SHARANYA KANVILKAR writes from Bombay: Less than a week after the board of directors of The Hindu “decided” to appoint a professional from outside the family as the editor of the 132-year-old newspaper, the group’s business daily, The Hindu Business Line, is also slated to go the same way.

The paper’s joint editor, K. Venugopal—son of former Hindu editor G. Kasturi, a key player in the current round of the great HINDU mahayudh—who is in charge of Business Line, told a meeting of the paper’s reporters in Bombay today that Business Line would be getting a professional as editor in the next three months.

Venugopal is also reported to have indicated that, instead of looking for a name from outside the paper, a current staffer could don the role. Among the front-runners are D. Sampath Kumar, senior associate editor, and T.C.A. Srinivasa-Raghavan, associate editor.

Hindu Business Line is in the midst of a management and editorial restructuring exercise being conducted by the global consultancy firm, McKinsey. Code-named “Project Kamadhenu”, the exercise has already seen Venugopal, a director in the company, play less of a role in the daily’s editorial operations.

As per published news reports, it was Venugopal’s brother, K. Balaji, who proposed the move to keep family members away from editorial positions at last week’s board meeting, where the name of The Hindu‘s Delhi bureau chief, Siddharth Varadarajan, was proposed as the next editor of the paper.

Also read: The four great wars of N. Ram on ‘Hindu‘ soil

2 Comments

  1. Krishna Kumar

    Even minor developments in ‘The Hindu’ household create a lively and passionate debate in media & cyberspace. It shows the respect, awe and, love with which the people in general, and its readers in particular, view ‘The Hindu’. The narcissistic, navel-gazing, spoilt brats of the Kasturi family are not aware of it. Such an awareness would have engendered a sense of humility and responsibility in them.
    Even though ‘The Hindu’ calls itself a ‘National Newspaper’, South India has been its stronghold. However that stronghold too has been shrinking for the last several years. The future prospects of ‘The Hindu’ appears to be very grim.

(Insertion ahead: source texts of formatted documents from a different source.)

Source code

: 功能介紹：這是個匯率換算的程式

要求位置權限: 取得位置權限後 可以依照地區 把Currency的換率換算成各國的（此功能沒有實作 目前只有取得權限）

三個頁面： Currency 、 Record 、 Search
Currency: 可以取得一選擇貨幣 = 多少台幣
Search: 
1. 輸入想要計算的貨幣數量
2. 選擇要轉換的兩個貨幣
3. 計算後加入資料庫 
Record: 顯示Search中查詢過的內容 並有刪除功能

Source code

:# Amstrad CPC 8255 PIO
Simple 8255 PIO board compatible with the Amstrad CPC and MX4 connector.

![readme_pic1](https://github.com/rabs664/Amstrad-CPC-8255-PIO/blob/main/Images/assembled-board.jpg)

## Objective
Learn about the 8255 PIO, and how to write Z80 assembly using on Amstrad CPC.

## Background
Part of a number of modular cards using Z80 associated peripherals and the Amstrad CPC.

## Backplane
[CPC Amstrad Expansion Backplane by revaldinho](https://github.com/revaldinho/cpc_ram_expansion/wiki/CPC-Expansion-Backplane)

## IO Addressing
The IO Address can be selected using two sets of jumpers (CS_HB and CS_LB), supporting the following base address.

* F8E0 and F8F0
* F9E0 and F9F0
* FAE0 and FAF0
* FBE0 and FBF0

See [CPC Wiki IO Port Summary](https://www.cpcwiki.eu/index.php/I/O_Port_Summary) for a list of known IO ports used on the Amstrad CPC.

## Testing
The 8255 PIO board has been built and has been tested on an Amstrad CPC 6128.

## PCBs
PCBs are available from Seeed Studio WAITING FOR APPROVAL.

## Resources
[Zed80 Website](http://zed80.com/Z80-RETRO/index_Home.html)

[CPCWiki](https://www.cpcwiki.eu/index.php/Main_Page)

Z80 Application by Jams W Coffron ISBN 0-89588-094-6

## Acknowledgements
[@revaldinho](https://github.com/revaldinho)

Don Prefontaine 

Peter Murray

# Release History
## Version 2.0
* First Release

  2. When India took a giant leap forward in the post-liberalisation era of the 1990, newspaper establishments like The Hindu failed to keep pace with the changing country. It is unfortunate that the owners of The Hindu, allowed their newspaper to stagnate in old ideological ideas while rest of the country moved into a new dimension.

    Right now India does not have enough media. We have very few TV channels, and very few national newspapers. A country of more than 100 crore people needs more media outlets. Where are they going to come from? Old warhorses like The Hindu and few other papers have lost the game completely.

    It will be very difficult for anyone to bring The Hindu back into the game. It is relatively easy to change the guy at the top, but it is virtually impossible to change an organisations inner work ethic and ideology.